Detection of Ligands from a Dynamic Combinatorial Library by X-ray Crystallography

摘要

Dynamic combinatorial chemistry (DCC) is an approach to molecular recognition in which specific members of a combinatorial library are selected and amplified with the use of a template. The principle difference between DCC and traditional combinatorial chemistry is that the reaction linking the building blocks together in DCC is reversible and there is an ongoing interchange between the different members of the dynamic combinatorial library (DCL) under thermodynamic control. A DCL is therefore able to respond to molecular recognition events owing to the presence of a template, such as a protein, which can stabilize a particular member of the library and induce a shift in the equilibrium, favoring the formation of the selected species.
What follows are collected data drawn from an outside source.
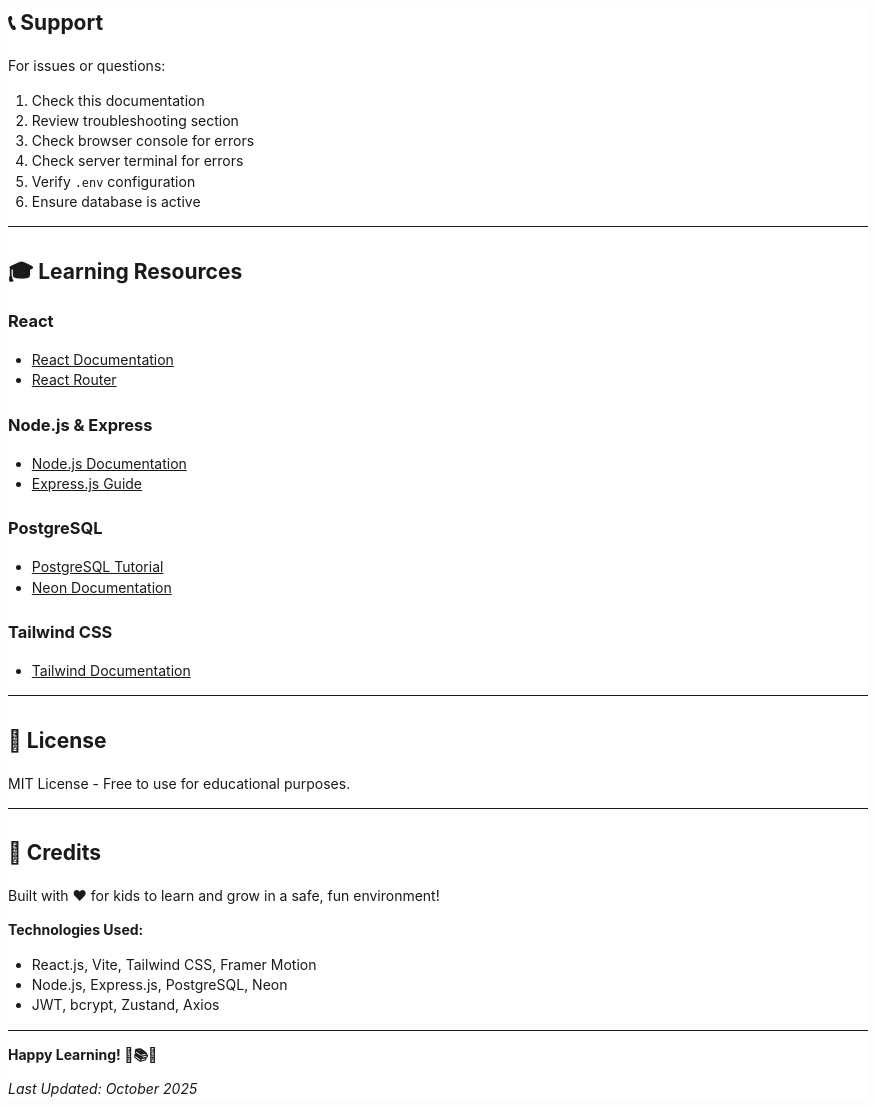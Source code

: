 
## 📞 Support

For issues or questions:
1. Check this documentation
2. Review troubleshooting section
3. Check browser console for errors
4. Check server terminal for errors
5. Verify `.env` configuration
6. Ensure database is active

---

## 🎓 Learning Resources

### React
- [React Documentation](https://react.dev)
- [React Router](https://reactrouter.com)

### Node.js & Express
- [Node.js Documentation](https://nodejs.org/docs)
- [Express.js Guide](https://expressjs.com)

### PostgreSQL
- [PostgreSQL Tutorial](https://www.postgresql.org/docs)
- [Neon Documentation](https://neon.tech/docs)

### Tailwind CSS
- [Tailwind Documentation](https://tailwindcss.com/docs)

---

## 📝 License

MIT License - Free to use for educational purposes.

---

## 🙏 Credits

Built with ❤️ for kids to learn and grow in a safe, fun environment!

**Technologies Used:**
- React.js, Vite, Tailwind CSS, Framer Motion
- Node.js, Express.js, PostgreSQL, Neon
- JWT, bcrypt, Zustand, Axios

---

**Happy Learning! 🚀📚✨**

*Last Updated: October 2025*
A drawback of the method is that it usually requires excess quantities of protein for an effect on the equilibrium to be observed. Also, the effect can only be detected by comparison of identical libraries, generated with and without the protein component present, using either mass spectrometric analysis or HPLC chromatograms as a fingerprint. We now report a complimentary approach in which ligands are observed directly by X-ray crystallography by interpretation of electron-density maps from crystals exposed to a dynamic combinatorial library mixture. We call this technology dynamic combinatorial X-ray crystallography or DCX. This approach was used to detect rapidly potent inhibitors of the cyclin-dependent kinase 2 protein. DCX has key advantages over previously reported DCC technologies in that direct identification of the ligand is possible fro the mixture of components in the DCL, and its detailed binding mode is defined from the electron-density maps. Furthermore, only very small amounts of protein are required for each individual DCX experiment compared with previously reported DCC protocols.